By his second sheet of paper, Cloud was getting into smearing the paint around.

Then we had snack. This was also not an intentional St. Patrick's Day deal, but we had guacamole, and I'll be damned if it isn't green. Guacamole is one of my favorite things in the world. I used to be this purist snob until I got together with Scotch. He likes to experiment with flavors, and to date we have smashed up nothing short of mouth-watering creations every time. Sometimes we stick with the traditional pico de gallo sort of ingredients, but when he makes it, he often wanders into Tapatio territory, and we're not talking Guadalajara. He uses the sauce, adds cumin, garlic powder, onion powder, salt, pepper, Valentina, lemon or lime juice...whatever he feels like at the moment. This particular one had some Tapatio, cumin, salt, garlic, onion, lemon juice, chili powder, paprika and cilantro. Cloud ate most of it.

Then we made our St. Patrick's Day treat. I wanted to make something fun and easy. I found a recipe for whiskey balls, but I didn't have the ingredients. So I started looking at other recipes for whiskey balls, and found that most of them called for crushed Nilla wafers (one of the ingredients I didn't have.) Here, I thought, "Hmmm...Nilla wafers? Maybe not so Irish, but my kids will like it." So I found one with chocolate, Scotch went to the store for me (got some more whiskey for himself, as well) and we made some salty, chocolate-y whiskey balls. I modified the recipe, found at cooks.com (http://www.cooks.com/rec/view/0,1613,157164-250202,00.html), just a touch. Instead of adding the powdered sugar, corn syrup, and whiskey to the melted chocolate, I just threw them all in the double boiler and mixed them up as the chocolate melted. And I didn't make 55 balls... Also, I LOVE salt and dark chocolate together. After I made the first three rows, I decided to add some sea salt to the rolling mixture, and rolled the last two rows in that. I had to keep adding more salt to the cocoa and sugar because it stuck better to the balls. The recipe calls for leaving the balls in an airtight container overnight, and today I know why. Yesterday (we couldn't wait) we couldn't taste the whiskey. Today there's a very pleasant albeit very light aftertaste. We're DEFINITELY making these again next year, although I think an earlier-in-the-week project will be to make Nilla wafers from scratch. I'm an ingredient snob.
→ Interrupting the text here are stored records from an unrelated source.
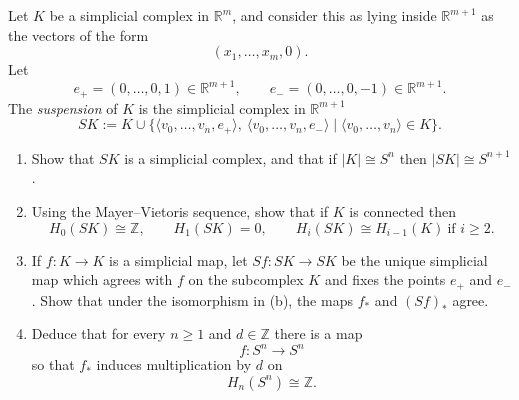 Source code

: \begin{problem}
Let \(K\) be a simplicial complex in \(\mathbb R^m\), and consider this as lying inside \(\mathbb R^{m+1}\) as the vectors of the form
\[
(x_1,\dots,x_m,0).
\]
Let
\[
e_+=(0,\dots,0,1)\in \mathbb R^{m+1},
\qquad
e_-=(0,\dots,0,-1)\in \mathbb R^{m+1}.
\]
The \emph{suspension} of \(K\) is the simplicial complex in \(\mathbb R^{m+1}\)
\[
SK:=K\cup \{\langle v_0,\dots,v_n,e_+\rangle,\ \langle v_0,\dots,v_n,e_-\rangle
\mid \langle v_0,\dots,v_n\rangle\in K\}.
\]

\begin{enumerate}
	\item[(a)] Show that \(SK\) is a simplicial complex, and that if \(|K|\cong S^n\) then \(|SK|\cong S^{n+1}\).
	\item[(b)] Using the Mayer--Vietoris sequence, show that if \(K\) is connected then
	\[
	H_0(SK)\cong \mathbb Z,\qquad H_1(SK)=0,
	\qquad H_i(SK)\cong H_{i-1}(K)\ \text{if } i\ge 2.
	\]
	\item[(c)] If \(f:K\to K\) is a simplicial map, let \(Sf:SK\to SK\) be the unique simplicial map which agrees with \(f\) on the subcomplex \(K\) and fixes the points \(e_+\) and \(e_-\). Show that under the isomorphism in (b), the maps \(f_*\) and \((Sf)_*\) agree.
	\item[(d)] Deduce that for every \(n\ge 1\) and \(d\in \mathbb Z\) there is a map
	\[
	f:S^n\to S^n
	\]
	so that \(f_*\) induces multiplication by \(d\) on
	\[
	H_n(S^n)\cong \mathbb Z.
	\]
\end{enumerate}
\end{problem}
And then again, dinner...not intentionally noteworthy. I'm not an Atkins girl AT ALL. But when I heard that In 'N Out Burger had hamburgers with lettuce instead of buns, I decided to give it a try (I DO like lettuce) and I fell in love. I mean, I AM a burger girl, and I never really disliked the bun. But after eating one without the bun, and WITH extra, crunchy, fresh lettuce, I was won over. And now that's how I prefer my hamburgers...and cheeseburgers...and green chile cheese burgers with homemade mayo and homemade lacto-fermented ketchup. But I digress. If you like lettuce and if you've never tried it, go for it. It just might change your world. AND lettuce is green! AND we had POTATO chips. HA! So I just had to throw in dinner. This is getting ridiculous.
Here's a fun fact. REALLY fun. Potatoes come from Peru and the Andes, not from Ireland. I know more, but will not be sharing more here. I bet your good friend Google will share. :D

And here's the baby, and the baby decorated for St. Patrick's Day. I guess I'm about five and a half months along. I never got into tracking the weeks.

Hope your day was spectacular. Mine was.